● What is being asked
Only the pictures are to be dropped; the rest of the data below is to be duplicated exactly.

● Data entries
———
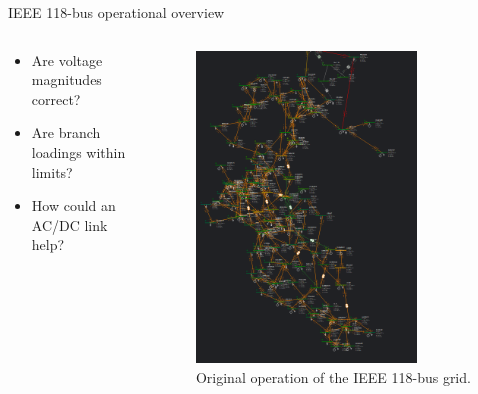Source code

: \begin{frame}{IEEE 118-bus operational overview}
    \begin{columns}
        
        \begin{column}{0.4\textwidth}
            \begin{itemize}
                \item Are voltage magnitudes correct?
                \item Are branch loadings within limits?
                \item How could an AC/DC link help?
            \end{itemize}
        \end{column}

        \begin{column}{0.45\textwidth}
     \begin{figure}[H]
        \centering
    \includegraphics[width=0.80\textwidth]{Images/ie18_oper_v3.png}
    \caption{Original operation of the IEEE 118-bus grid.}
    \label{fig:118op}
    \end{figure}   
        \end{column}
    \end{columns}

\end{frame}

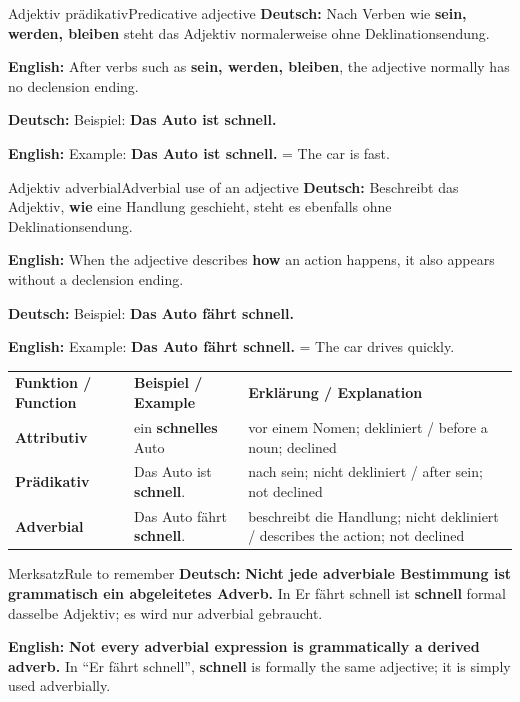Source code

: \documentclass[a4paper,11pt]{article}
\newcommand{\GermanText}[1]{\textbf{Deutsch: }#1\par}
\newcommand{\EnglishText}[1]{{\small\color{SoftGray}\textbf{English: }#1\par}}
\begin{document}
\begin{grammarentry}{Adjektiv prädikativ}{Predicative adjective}
\GermanText{Nach Verben wie \textbf{sein, werden, bleiben} steht das Adjektiv normalerweise ohne Deklinationsendung.}
\EnglishText{After verbs such as \textbf{sein, werden, bleiben}, the adjective normally has no declension ending.}
\GermanText{Beispiel: \textbf{Das Auto ist schnell.}}
\EnglishText{Example: \textbf{Das Auto ist schnell.} = The car is fast.}
\end{grammarentry}

\begin{grammarentry}{Adjektiv adverbial}{Adverbial use of an adjective}
\GermanText{Beschreibt das Adjektiv, \textbf{wie} eine Handlung geschieht, steht es ebenfalls ohne Deklinationsendung.}
\EnglishText{When the adjective describes \textbf{how} an action happens, it also appears without a declension ending.}
\GermanText{Beispiel: \textbf{Das Auto fährt schnell.}}
\EnglishText{Example: \textbf{Das Auto fährt schnell.} = The car drives quickly.}
\end{grammarentry}

\begin{longtable}{>{\bfseries}p{3.2cm}|p{4.8cm}|p{6.0cm}}
\rowcolor{HeaderBlueDark}
\color{white}\textbf{Funktion / Function} & \color{white}\textbf{Beispiel / Example} & \color{white}\textbf{Erklärung / Explanation} \\
Attributiv & ein \textbf{schnelles} Auto & vor einem Nomen; dekliniert / before a noun; declined \\
Prädikativ & Das Auto ist \textbf{schnell}. & nach sein; nicht dekliniert / after sein; not declined \\
Adverbial & Das Auto fährt \textbf{schnell}. & beschreibt die Handlung; nicht dekliniert / describes the action; not declined \\
\end{longtable}

\begin{grammarentry}{Merksatz}{Rule to remember}
\GermanText{\textbf{Nicht jede adverbiale Bestimmung ist grammatisch ein abgeleitetes Adverb.} In \glqq Er fährt schnell\grqq{} ist \textbf{schnell} formal dasselbe Adjektiv; es wird nur adverbial gebraucht.}
\EnglishText{\textbf{Not every adverbial expression is grammatically a derived adverb.} In ``Er fährt schnell'', \textbf{schnell} is formally the same adjective; it is simply used adverbially.}
\end{grammarentry}
\end{document}
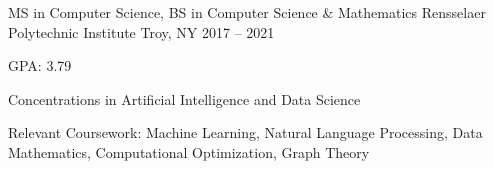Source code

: 


\begin{cventries}

  \cventry
  {MS in Computer Science, BS in Computer Science \& Mathematics}
	{Rensselaer Polytechnic Institute}
	{Troy, NY}
	{2017 – 2021}
  {
    \begin{cvitems}
      \item GPA: 3.79
      \item Concentrations in Artificial Intelligence and Data Science
      \item Relevant Coursework: Machine Learning, Natural Language Processing, Data Mathematics, Computational Optimization, Graph Theory
    \end{cvitems}
  }


\end{cventries}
———
● Worked solution
Source code

: \begin{frame}{IEEE 118-bus operational overview}
    \begin{columns}
        
        \begin{column}{0.4\textwidth}
            \begin{itemize}
                \item Are voltage magnitudes correct?
                \item Are branch loadings within limits?
                \item How could an AC/DC link help?
            \end{itemize}
        \end{column}

        \begin{column}{0.45\textwidth}
     \begin{figure}[H]
        \centering
    \includegraphics[width=0.80\textwidth]{Images/ie18_oper_v3.png}
    \caption{Original operation of the IEEE 118-bus grid.}
    \label{fig:118op}
    \end{figure}   
        \end{column}
    \end{columns}

\end{frame}

Source code

: \documentclass[a4paper,11pt]{article}
\newcommand{\GermanText}[1]{\textbf{Deutsch: }#1\par}
\newcommand{\EnglishText}[1]{{\small\color{SoftGray}\textbf{English: }#1\par}}
\begin{document}
\begin{grammarentry}{Adjektiv prädikativ}{Predicative adjective}
\GermanText{Nach Verben wie \textbf{sein, werden, bleiben} steht das Adjektiv normalerweise ohne Deklinationsendung.}
\EnglishText{After verbs such as \textbf{sein, werden, bleiben}, the adjective normally has no declension ending.}
\GermanText{Beispiel: \textbf{Das Auto ist schnell.}}
\EnglishText{Example: \textbf{Das Auto ist schnell.} = The car is fast.}
\end{grammarentry}

\begin{grammarentry}{Adjektiv adverbial}{Adverbial use of an adjective}
\GermanText{Beschreibt das Adjektiv, \textbf{wie} eine Handlung geschieht, steht es ebenfalls ohne Deklinationsendung.}
\EnglishText{When the adjective describes \textbf{how} an action happens, it also appears without a declension ending.}
\GermanText{Beispiel: \textbf{Das Auto fährt schnell.}}
\EnglishText{Example: \textbf{Das Auto fährt schnell.} = The car drives quickly.}
\end{grammarentry}

\begin{longtable}{>{\bfseries}p{3.2cm}|p{4.8cm}|p{6.0cm}}
\rowcolor{HeaderBlueDark}
\color{white}\textbf{Funktion / Function} & \color{white}\textbf{Beispiel / Example} & \color{white}\textbf{Erklärung / Explanation} \\
Attributiv & ein \textbf{schnelles} Auto & vor einem Nomen; dekliniert / before a noun; declined \\
Prädikativ & Das Auto ist \textbf{schnell}. & nach sein; nicht dekliniert / after sein; not declined \\
Adverbial & Das Auto fährt \textbf{schnell}. & beschreibt die Handlung; nicht dekliniert / describes the action; not declined \\
\end{longtable}

\begin{grammarentry}{Merksatz}{Rule to remember}
\GermanText{\textbf{Nicht jede adverbiale Bestimmung ist grammatisch ein abgeleitetes Adverb.} In \glqq Er fährt schnell\grqq{} ist \textbf{schnell} formal dasselbe Adjektiv; es wird nur adverbial gebraucht.}
\EnglishText{\textbf{Not every adverbial expression is grammatically a derived adverb.} In ``Er fährt schnell'', \textbf{schnell} is formally the same adjective; it is simply used adverbially.}
\end{grammarentry}
\end{document}
Source code

: 


\begin{cventries}

  \cventry
  {MS in Computer Science, BS in Computer Science \& Mathematics}
	{Rensselaer Polytechnic Institute}
	{Troy, NY}
	{2017 – 2021}
  {
    \begin{cvitems}
      \item GPA: 3.79
      \item Concentrations in Artificial Intelligence and Data Science
      \item Relevant Coursework: Machine Learning, Natural Language Processing, Data Mathematics, Computational Optimization, Graph Theory
    \end{cvitems}
  }


\end{cventries}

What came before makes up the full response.